■ How to complete this task ■
If a record holds a picture, please leave the picture out and copy the rest of the record exactly.

● ● ● ● ●

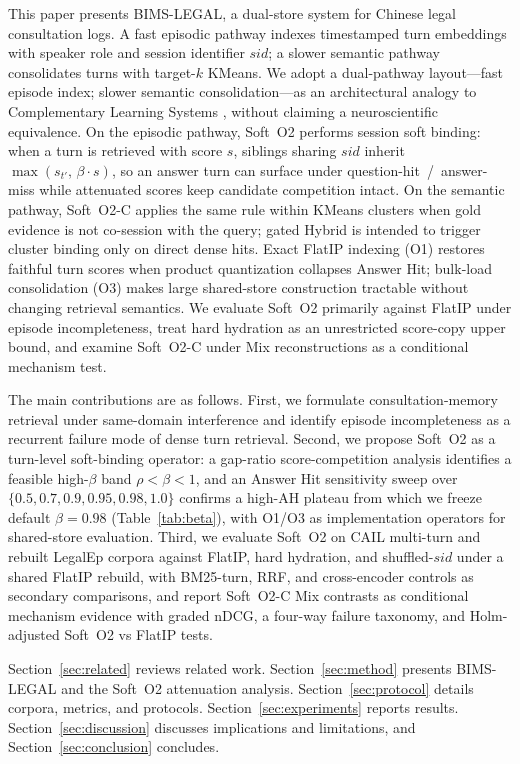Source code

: \documentclass[preprint,12pt,authoryear]{elsarticle}
\begin{document}
This paper presents BIMS-LEGAL, a dual-store system for Chinese legal consultation logs.
A fast episodic pathway indexes timestamped turn embeddings with speaker role and session identifier $sid$; a slower semantic pathway consolidates turns with target-$k$ KMeans.
We adopt a dual-pathway layout---fast episode index; slower semantic consolidation---as an architectural analogy to Complementary Learning Systems \cite{mcclelland1995complementary, kumaran2016}, without claiming a neuroscientific equivalence.
On the episodic pathway, Soft~O2 performs session soft binding: when a turn is retrieved with score $s$, siblings sharing $sid$ inherit $\max(s_{t'},\,\beta\cdot s)$, so an answer turn can surface under question-hit~/~answer-miss while attenuated scores keep candidate competition intact.
On the semantic pathway, Soft~O2-C applies the same rule within KMeans clusters when gold evidence is not co-session with the query; gated Hybrid is intended to trigger cluster binding only on direct dense hits.
Exact FlatIP indexing (O1) restores faithful turn scores when product quantization collapses Answer Hit; bulk-load consolidation (O3) makes large shared-store construction tractable without changing retrieval semantics.
We evaluate Soft~O2 primarily against FlatIP under episode incompleteness, treat hard hydration as an unrestricted score-copy upper bound, and examine Soft~O2-C under Mix reconstructions as a conditional mechanism test.

The main contributions are as follows.
First, we formulate consultation-memory retrieval under same-domain interference and identify episode incompleteness as a recurrent failure mode of dense turn retrieval.
Second, we propose Soft~O2 as a turn-level soft-binding operator: a gap-ratio score-competition analysis identifies a feasible high-$\beta$ band $\rho{<}\beta{<}1$, and an Answer Hit sensitivity sweep over $\{0.5,0.7,0.9,0.95,0.98,1.0\}$ confirms a high-AH plateau from which we freeze default $\beta{=}0.98$ (Table~\ref{tab:beta}), with O1/O3 as implementation operators for shared-store evaluation.
Third, we evaluate Soft~O2 on CAIL multi-turn and rebuilt LegalEp corpora against FlatIP, hard hydration, and shuffled-$sid$ under a shared FlatIP rebuild, with BM25-turn, RRF, and cross-encoder controls as secondary comparisons, and report Soft~O2-C Mix contrasts as conditional mechanism evidence with graded nDCG, a four-way failure taxonomy, and Holm-adjusted Soft~O2 vs FlatIP tests.

Section~\ref{sec:related} reviews related work.
Section~\ref{sec:method} presents BIMS-LEGAL and the Soft~O2 attenuation analysis.
Section~\ref{sec:protocol} details corpora, metrics, and protocols.
Section~\ref{sec:experiments} reports results.
Section~\ref{sec:discussion} discusses implications and limitations, and Section~\ref{sec:conclusion} concludes.
\end{document}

● ● ● ● ●

■ Exercise result ■
Source code

: \documentclass[preprint,12pt,authoryear]{elsarticle}
\begin{document}
This paper presents BIMS-LEGAL, a dual-store system for Chinese legal consultation logs.
A fast episodic pathway indexes timestamped turn embeddings with speaker role and session identifier $sid$; a slower semantic pathway consolidates turns with target-$k$ KMeans.
We adopt a dual-pathway layout---fast episode index; slower semantic consolidation---as an architectural analogy to Complementary Learning Systems \cite{mcclelland1995complementary, kumaran2016}, without claiming a neuroscientific equivalence.
On the episodic pathway, Soft~O2 performs session soft binding: when a turn is retrieved with score $s$, siblings sharing $sid$ inherit $\max(s_{t'},\,\beta\cdot s)$, so an answer turn can surface under question-hit~/~answer-miss while attenuated scores keep candidate competition intact.
On the semantic pathway, Soft~O2-C applies the same rule within KMeans clusters when gold evidence is not co-session with the query; gated Hybrid is intended to trigger cluster binding only on direct dense hits.
Exact FlatIP indexing (O1) restores faithful turn scores when product quantization collapses Answer Hit; bulk-load consolidation (O3) makes large shared-store construction tractable without changing retrieval semantics.
We evaluate Soft~O2 primarily against FlatIP under episode incompleteness, treat hard hydration as an unrestricted score-copy upper bound, and examine Soft~O2-C under Mix reconstructions as a conditional mechanism test.

The main contributions are as follows.
First, we formulate consultation-memory retrieval under same-domain interference and identify episode incompleteness as a recurrent failure mode of dense turn retrieval.
Second, we propose Soft~O2 as a turn-level soft-binding operator: a gap-ratio score-competition analysis identifies a feasible high-$\beta$ band $\rho{<}\beta{<}1$, and an Answer Hit sensitivity sweep over $\{0.5,0.7,0.9,0.95,0.98,1.0\}$ confirms a high-AH plateau from which we freeze default $\beta{=}0.98$ (Table~\ref{tab:beta}), with O1/O3 as implementation operators for shared-store evaluation.
Third, we evaluate Soft~O2 on CAIL multi-turn and rebuilt LegalEp corpora against FlatIP, hard hydration, and shuffled-$sid$ under a shared FlatIP rebuild, with BM25-turn, RRF, and cross-encoder controls as secondary comparisons, and report Soft~O2-C Mix contrasts as conditional mechanism evidence with graded nDCG, a four-way failure taxonomy, and Holm-adjusted Soft~O2 vs FlatIP tests.

Section~\ref{sec:related} reviews related work.
Section~\ref{sec:method} presents BIMS-LEGAL and the Soft~O2 attenuation analysis.
Section~\ref{sec:protocol} details corpora, metrics, and protocols.
Section~\ref{sec:experiments} reports results.
Section~\ref{sec:discussion} discusses implications and limitations, and Section~\ref{sec:conclusion} concludes.
\end{document}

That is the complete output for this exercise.